Re: [IndexedDB] Spec changes for international language support

2011/2/23 Pablo Castro <Pablo.Castro@microsoft.com>:
>
> From: jungshik@google.com [mailto:jungshik@google.com] On Behalf Of Jungshik Shin (???, ???)
> Sent: Tuesday, February 22, 2011 2:08 PM
>
>
>>> On Fri, Feb 18, 2011 at 2:34 AM, Bjoern Hoehrmann <derhoermi@gmx.net> wrote:
>>> * Pablo Castro wrote:
>>> >We discussed international language support last time at the TPAC and I
>>> >said I'd propose spec text for it. Please find the patch below, the
>>> >changes mirror exactly the proposal described in the bug we have for
>>> >tracking this: http://www.w3.org/Bugs/Public/show_bug.cgi?id=9903
>>> You should anticipate objections to that; collation is not a property of
>>> language, for instance, for de-de you typically have dictionary sorting
>>> and phone book sorting (and of course you have "de-de", "de-ch", and so
>>> on, so "de" alone would be rather meaningless). So far the W3C and the
>>> IETF have used resource identifiers to specify collations (see XPath 2.0
>>> and RFC 4790) where the IETF allows shorthands like "i;ascii-casemap".
>>>
>>> I agree that simply specifying that 'language' be used without saying what it means is not sufficient. However, your examples (German phonebook vs dictionary) can be >> covered with language identifier framework laid out in BCP47 (with 'u' extension).
>
> Fair enough. I'll adjust this part of the write up to discuss this in terms of "collation identifier" or "language identifier".
>
>>> I do understand that Microsoft uses an extension of language tags for
>>> the `CultureInfo` in the .NET Framework, where, say, `de-DE_phoneb` is
>>> used to refer to german phone book sorting, but BCP 47 does not allow
>>> for that,
>>>
>>> There's a way to specify alternate sorting orders (e.g. German phonebook, Chinese pinyin, stroke count, radical-stroke count order, etc) under the BCP 47 framework >> because it has a mechanism for defining an extension and registering it. The Unicode consortium uses that mechanism to define 'u' extension and a set of subtags that can >> be used with 'u'.
>>> For instance, German phonebook sorting can be identified with 'de-DE-u-co-phonebk'. See
>>>
>>> https://tools.ietf.org/html/bcp47
>>> https://tools.ietf.org/html/rfc6067
>>> http://unicode.org/reports/tr35/#Unicode_Language_and_Locale_Identifiers
>>>
>>> Also, see Bug 9903 comment 6 by Mark Davis for more examples. Well, I'm just copying his comment directly here:
>>>
>>>
>>> To add to what Jungshik said, BCP47 defines standard extensions. The extension
>>> defined by the Unicode consortium
>>> (http://cldr.unicode.org/index/bcp47-extension) provides for fine-grained
>>>
>>> specifications of collation behavior.
>>> Examples for German:
>>> de-u-co-phonebk // phonebook order
>>> de-u-kn-true // numeric sorting, eg Tom2 comes before Tom12
>>> de-u-ks-level1 // ignore accents, case differences
>>> de-u-ks-level2 // ignore case differences
>>> de-u-ks-level1-kc-true // ignore accents, but not case
>>> These can be combined, such as:
>>> de-u-co-phonebk-kn-true-ks-level1-kc-true
>>>
>>> neither could you devise a language tag to define something
>>> like "i;ascii-casemap" (which simply defines A-Z = a-z).
>>>
>
> I'm not sure how specific we want to get into this. In particular, would be it better if we specified it all the way (including which extensions UAs need to support) or if we used BCP47 as the starting point and allowed UAs to support additional extensions as needed?

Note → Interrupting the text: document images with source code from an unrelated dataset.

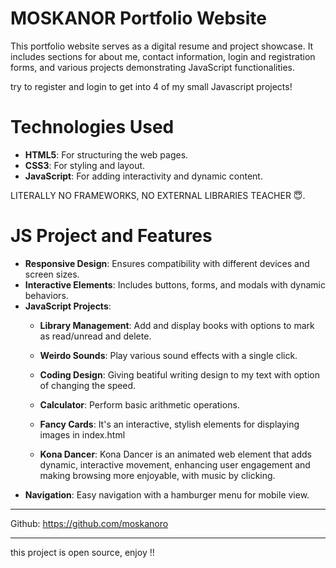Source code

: 
# MOSKANOR Portfolio Website #

This portfolio website serves as a digital resume and project showcase. It includes sections for about me, contact information, login and registration forms, and various projects demonstrating JavaScript functionalities.

try to register and login to get into 4 of my small Javascript projects!

# Technologies Used #

- **HTML5**: For structuring the web pages.
- **CSS3**: For styling and layout.
- **JavaScript**: For adding interactivity and dynamic content.

LITERALLY NO FRAMEWORKS, NO EXTERNAL LIBRARIES TEACHER 😇. 

# JS Project and Features #

- **Responsive Design**: Ensures compatibility with different devices and screen sizes.
- **Interactive Elements**: Includes buttons, forms, and modals with dynamic behaviors.
- **JavaScript Projects**:
  - **Library Management**: Add and display books with options to mark as read/unread and delete.
  - **Weirdo Sounds**: Play various sound effects with a single click.
  - **Coding Design**: Giving beatiful writing design to my text with option of changing the speed.
  - **Calculator**: Perform basic arithmetic operations.

  - **Fancy Cards**: It's an interactive, stylish elements for displaying images in index.html
  - **Kona Dancer**: Kona Dancer is an animated web element that adds dynamic, interactive movement, enhancing user engagement and making browsing more enjoyable, with music by clicking.
- **Navigation**: Easy navigation with a hamburger menu for mobile view.


 


**************************************************
Github: https://github.com/moskanoro
**************************************************

this project is open source, enjoy !!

I think for now we should allow implementations to support additional
collations in additions to whatever set we specify. It seems to me
that this is an area that is heavily in flux and I'd hate to paint
ourselves into a corner.

>>> I would expect that if browsers offer collations, there would be an in-
>>> terface for that so you can use them in other places, as such it might
>>> be wiser to accept something other than a language identifier string.
>>>
>>> There's an on-going effort to expose a 'rich' set of I18N API to client-side development using Javascript ( http://wiki.ecmascript.org/doku.php?id=strawman:i18n_api : The API used be much more extensive than now, but has been scaled down significantly to get more browsers on board in its 1st iteration). There we're likely to use BCP 47 with 'u' extension (see above). So, I think it'd be better if IndexedDB matches what ECMAScript plans to do.
>
> This is interesting, do you know how far along is this?

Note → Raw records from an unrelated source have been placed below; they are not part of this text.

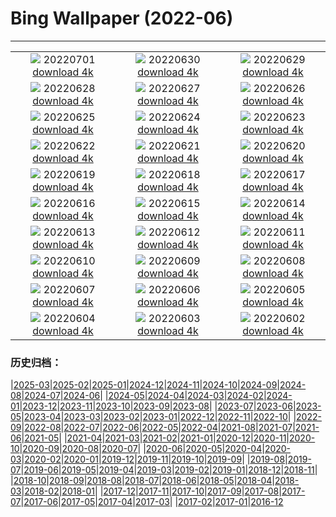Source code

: # Bing Wallpaper (2022-06)
**************
| | | |
| :----: | :----: | :----: |
| ![](https://www.bing.com/th?id=OHR.WeatherGirls_DE-DE7340141862_1920x1080.jpg) 20220701 [download 4k](https://www.bing.com/th?id=OHR.WeatherGirls_DE-DE7340141862_UHD.jpg) | ![](https://www.bing.com/th?id=OHR.AcramanCrater_DE-DE1372697861_1920x1080.jpg) 20220630 [download 4k](https://www.bing.com/th?id=OHR.AcramanCrater_DE-DE1372697861_UHD.jpg) | ![](https://www.bing.com/th?id=OHR.PhangNgaBay_DE-DE1183484972_1920x1080.jpg) 20220629 [download 4k](https://www.bing.com/th?id=OHR.PhangNgaBay_DE-DE1183484972_UHD.jpg) |
| ![](https://www.bing.com/th?id=OHR.TafilaletOasis_DE-DE0997469504_1920x1080.jpg) 20220628 [download 4k](https://www.bing.com/th?id=OHR.TafilaletOasis_DE-DE0997469504_UHD.jpg) | ![](https://www.bing.com/th?id=OHR.ValensoleLavender_DE-DE0767050848_1920x1080.jpg) 20220627 [download 4k](https://www.bing.com/th?id=OHR.ValensoleLavender_DE-DE0767050848_UHD.jpg) | ![](https://www.bing.com/th?id=OHR.BBMomCub_DE-DE9961022833_1920x1080.jpg) 20220626 [download 4k](https://www.bing.com/th?id=OHR.BBMomCub_DE-DE9961022833_UHD.jpg) |
| ![](https://www.bing.com/th?id=OHR.MuenchenWelt_DE-DE9487283103_1920x1080.jpg) 20220625 [download 4k](https://www.bing.com/th?id=OHR.MuenchenWelt_DE-DE9487283103_UHD.jpg) | ![](https://www.bing.com/th?id=OHR.CenoteDiver_DE-DE9154723254_1920x1080.jpg) 20220624 [download 4k](https://www.bing.com/th?id=OHR.CenoteDiver_DE-DE9154723254_UHD.jpg) | ![](https://www.bing.com/th?id=OHR.MostarBridge_DE-DE8884260244_1920x1080.jpg) 20220623 [download 4k](https://www.bing.com/th?id=OHR.MostarBridge_DE-DE8884260244_UHD.jpg) |
| ![](https://www.bing.com/th?id=OHR.AmazonianEcuador_DE-DE8387887234_1920x1080.jpg) 20220622 [download 4k](https://www.bing.com/th?id=OHR.AmazonianEcuador_DE-DE8387887234_UHD.jpg) | ![](https://www.bing.com/th?id=OHR.GlastonburySolstice_DE-DE8254627770_1920x1080.jpg) 20220621 [download 4k](https://www.bing.com/th?id=OHR.GlastonburySolstice_DE-DE8254627770_UHD.jpg) | ![](https://www.bing.com/th?id=OHR.SwallowtailFlower_DE-DE7932090217_1920x1080.jpg) 20220620 [download 4k](https://www.bing.com/th?id=OHR.SwallowtailFlower_DE-DE7932090217_UHD.jpg) |
| ![](https://www.bing.com/th?id=OHR.SchwanAischgrund_DE-DE7167881210_1920x1080.jpg) 20220619 [download 4k](https://www.bing.com/th?id=OHR.SchwanAischgrund_DE-DE7167881210_UHD.jpg) | ![](https://www.bing.com/th?id=OHR.CelebratingSurfing_DE-DE5773891471_1920x1080.jpg) 20220618 [download 4k](https://www.bing.com/th?id=OHR.CelebratingSurfing_DE-DE5773891471_UHD.jpg) | ![](https://www.bing.com/th?id=OHR.Balsamroot_DE-DE5210042500_1920x1080.jpg) 20220617 [download 4k](https://www.bing.com/th?id=OHR.Balsamroot_DE-DE5210042500_UHD.jpg) |
| ![](https://www.bing.com/th?id=OHR.SeonamTemple_DE-DE1559380447_1920x1080.jpg) 20220616 [download 4k](https://www.bing.com/th?id=OHR.SeonamTemple_DE-DE1559380447_UHD.jpg) | ![](https://www.bing.com/th?id=OHR.ClingmansDome_DE-DE1419431068_1920x1080.jpg) 20220615 [download 4k](https://www.bing.com/th?id=OHR.ClingmansDome_DE-DE1419431068_UHD.jpg) | ![](https://www.bing.com/th?id=OHR.MuseumMile_DE-DE1271432019_1920x1080.jpg) 20220614 [download 4k](https://www.bing.com/th?id=OHR.MuseumMile_DE-DE1271432019_UHD.jpg) |
| ![](https://www.bing.com/th?id=OHR.OkavangoElephant_DE-DE1110473749_1920x1080.jpg) 20220613 [download 4k](https://www.bing.com/th?id=OHR.OkavangoElephant_DE-DE1110473749_UHD.jpg) | ![](https://www.bing.com/th?id=OHR.KampLintfortGarten_DE-DE0909224487_1920x1080.jpg) 20220612 [download 4k](https://www.bing.com/th?id=OHR.KampLintfortGarten_DE-DE0909224487_UHD.jpg) | ![](https://www.bing.com/th?id=OHR.MisoolIsland_DE-DE0612073033_1920x1080.jpg) 20220611 [download 4k](https://www.bing.com/th?id=OHR.MisoolIsland_DE-DE0612073033_UHD.jpg) |
| ![](https://www.bing.com/th?id=OHR.CRPoppies_DE-DE0447763489_1920x1080.jpg) 20220610 [download 4k](https://www.bing.com/th?id=OHR.CRPoppies_DE-DE0447763489_UHD.jpg) | ![](https://www.bing.com/th?id=OHR.SweetheartAbbey_DE-DE0298966642_1920x1080.jpg) 20220609 [download 4k](https://www.bing.com/th?id=OHR.SweetheartAbbey_DE-DE0298966642_UHD.jpg) | ![](https://www.bing.com/th?id=OHR.CommonDolphin_DE-DE0146658430_1920x1080.jpg) 20220608 [download 4k](https://www.bing.com/th?id=OHR.CommonDolphin_DE-DE0146658430_UHD.jpg) |
| ![](https://www.bing.com/th?id=OHR.HaagaRhododendron_DE-DE0023275997_1920x1080.jpg) 20220607 [download 4k](https://www.bing.com/th?id=OHR.HaagaRhododendron_DE-DE0023275997_UHD.jpg) | ![](https://www.bing.com/th?id=OHR.MuehleWarnstedt_DE-DE9891281597_1920x1080.jpg) 20220606 [download 4k](https://www.bing.com/th?id=OHR.MuehleWarnstedt_DE-DE9891281597_UHD.jpg) | ![](https://www.bing.com/th?id=OHR.RapadalenSNP_DE-DE9609049104_1920x1080.jpg) 20220605 [download 4k](https://www.bing.com/th?id=OHR.RapadalenSNP_DE-DE9609049104_UHD.jpg) |
| ![](https://www.bing.com/th?id=OHR.BannerPeak_DE-DE9454389675_1920x1080.jpg) 20220604 [download 4k](https://www.bing.com/th?id=OHR.BannerPeak_DE-DE9454389675_UHD.jpg) | ![](https://www.bing.com/th?id=OHR.MoabCycling_DE-DE9269517257_1920x1080.jpg) 20220603 [download 4k](https://www.bing.com/th?id=OHR.MoabCycling_DE-DE9269517257_UHD.jpg) | ![](https://www.bing.com/th?id=OHR.QueenJubilee_DE-DE3688722248_1920x1080.jpg) 20220602 [download 4k](https://www.bing.com/th?id=OHR.QueenJubilee_DE-DE3688722248_UHD.jpg) |

### 历史归档：

|[2025-03](2025-03/2025-03.md)|[2025-02](2025-02/2025-02.md)|[2025-01](2025-01/2025-01.md)|[2024-12](2024-12/2024-12.md)|[2024-11](2024-11/2024-11.md)|[2024-10](2024-10/2024-10.md)|[2024-09](2024-09/2024-09.md)|[2024-08](2024-08/2024-08.md)|[2024-07](2024-07/2024-07.md)|[2024-06](2024-06/2024-06.md)|
|[2024-05](2024-05/2024-05.md)|[2024-04](2024-04/2024-04.md)|[2024-03](2024-03/2024-03.md)|[2024-02](2024-02/2024-02.md)|[2024-01](2024-01/2024-01.md)|[2023-12](2023-12/2023-12.md)|[2023-11](2023-11/2023-11.md)|[2023-10](2023-10/2023-10.md)|[2023-09](2023-09/2023-09.md)|[2023-08](2023-08/2023-08.md)|
|[2023-07](2023-07/2023-07.md)|[2023-06](2023-06/2023-06.md)|[2023-05](2023-05/2023-05.md)|[2023-04](2023-04/2023-04.md)|[2023-03](2023-03/2023-03.md)|[2023-02](2023-02/2023-02.md)|[2023-01](2023-01/2023-01.md)|[2022-12](2022-12/2022-12.md)|[2022-11](2022-11/2022-11.md)|[2022-10](2022-10/2022-10.md)|
|[2022-09](2022-09/2022-09.md)|[2022-08](2022-08/2022-08.md)|[2022-07](2022-07/2022-07.md)|[2022-06](2022-06/2022-06.md)|[2022-05](2022-05/2022-05.md)|[2022-04](2022-04/2022-04.md)|[2021-08](2021-08/2021-08.md)|[2021-07](2021-07/2021-07.md)|[2021-06](2021-06/2021-06.md)|[2021-05](2021-05/2021-05.md)|
|[2021-04](2021-04/2021-04.md)|[2021-03](2021-03/2021-03.md)|[2021-02](2021-02/2021-02.md)|[2021-01](2021-01/2021-01.md)|[2020-12](2020-12/2020-12.md)|[2020-11](2020-11/2020-11.md)|[2020-10](2020-10/2020-10.md)|[2020-09](2020-09/2020-09.md)|[2020-08](2020-08/2020-08.md)|[2020-07](2020-07/2020-07.md)|
|[2020-06](2020-06/2020-06.md)|[2020-05](2020-05/2020-05.md)|[2020-04](2020-04/2020-04.md)|[2020-03](2020-03/2020-03.md)|[2020-02](2020-02/2020-02.md)|[2020-01](2020-01/2020-01.md)|[2019-12](2019-12/2019-12.md)|[2019-11](2019-11/2019-11.md)|[2019-10](2019-10/2019-10.md)|[2019-09](2019-09/2019-09.md)|
|[2019-08](2019-08/2019-08.md)|[2019-07](2019-07/2019-07.md)|[2019-06](2019-06/2019-06.md)|[2019-05](2019-05/2019-05.md)|[2019-04](2019-04/2019-04.md)|[2019-03](2019-03/2019-03.md)|[2019-02](2019-02/2019-02.md)|[2019-01](2019-01/2019-01.md)|[2018-12](2018-12/2018-12.md)|[2018-11](2018-11/2018-11.md)|
|[2018-10](2018-10/2018-10.md)|[2018-09](2018-09/2018-09.md)|[2018-08](2018-08/2018-08.md)|[2018-07](2018-07/2018-07.md)|[2018-06](2018-06/2018-06.md)|[2018-05](2018-05/2018-05.md)|[2018-04](2018-04/2018-04.md)|[2018-03](2018-03/2018-03.md)|[2018-02](2018-02/2018-02.md)|[2018-01](2018-01/2018-01.md)|
|[2017-12](2017-12/2017-12.md)|[2017-11](2017-11/2017-11.md)|[2017-10](2017-10/2017-10.md)|[2017-09](2017-09/2017-09.md)|[2017-08](2017-08/2017-08.md)|[2017-07](2017-07/2017-07.md)|[2017-06](2017-06/2017-06.md)|[2017-05](2017-05/2017-05.md)|[2017-04](2017-04/2017-04.md)|[2017-03](2017-03/2017-03.md)|
|[2017-02](2017-02/2017-02.md)|[2017-01](2017-01/2017-01.md)|[2016-12](2016-12/2016-12.md)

And does someone have a link to drafts?

I suspect we don't want to wait for this work to finish, but we should
definitely track it and seek inspiration. And there are probably
people there that can review whatever we're doing.

>>> I also note that collation often involves equivalence testing, but it
>>> is not clear from your proposal whether that is the case here. It might
>>> also be a good idea to clearly spell out interoperability expectations;
>>> if two implementations support some collation, will they behave the same
>>> for any and all inputs as far as collation is concerned, or should one
>>> be prepared for slight differences among implementations?
>
> I think it's more practical to assume that users should be prepared for slight differences among implementations.

Doesn't the various specs define a strict sorting order for the
collations that they do define? If so it seems like implementations
should get things in the same order. Modulo bugs of course, but that
shouldn't affect the spec.

But in general I wouldn't be surprised if there are quality of
implementation issues for a while on this, which will lead to
differences in implementation behavior. I think we should defer to
other specs for the specification of the actual ordering and consider
it bugs in the implementation of those specs though.

All in all, is there anything preventing adding the API Pablo suggests
in this thread to the IndexedDB spec drafts?

/ Jonas

Received on Tuesday, 8 March 2011 21:11:33 UTC